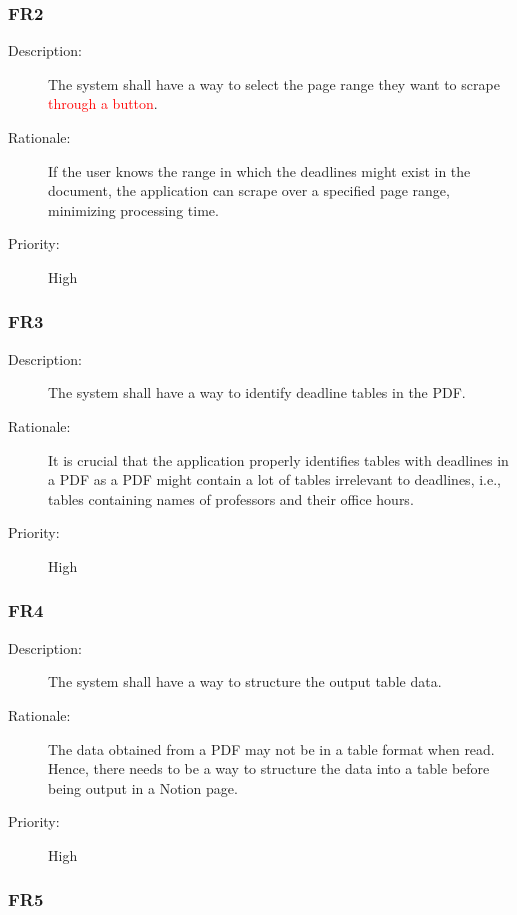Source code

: \documentclass[12pt, titlepage]{article}
\begin{document}
\subsubsection{FR2}

\begin{description}
  \item[Description:] The system shall have a way to select the page range they want to scrape \textcolor{red}{through a button}. 
  \item[Rationale:] If the user knows the range in which the deadlines might exist in the document, the application can scrape over a specified page range, minimizing processing time. 
  \item[Priority:] High
\end{description}

\subsubsection{FR3}

\begin{description}
  \item[Description:] The system shall have a way to identify deadline tables in the PDF.
  \item[Rationale:] It is crucial that the application properly identifies tables with deadlines in a PDF as a PDF might contain a lot of tables irrelevant to deadlines, i.e., tables containing names of professors and their office hours. 
  \item[Priority:] High
\end{description}

\subsubsection{FR4}

\begin{description}
  \item[Description:] The system shall have a way to structure the output table data. 
  \item[Rationale:] The data obtained from a PDF may not be in a table format when read. Hence, there needs to be a way to structure the data into a table before being output in a Notion page. 
  \item[Priority:] High
\end{description}

\subsubsection{FR5}
\end{document}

_Exercise_
The lines running from the beginning of the listing above through the line that holds "way to select" are to be duplicated exactly, both ends kept, pictures omitted.

_Answer to this task_
Source code

: \documentclass[12pt, titlepage]{article}
\begin{document}
\subsubsection{FR2}

\begin{description}
  \item[Description:] The system shall have a way to select the page range they want to scrape \textcolor{red}{through a button}. 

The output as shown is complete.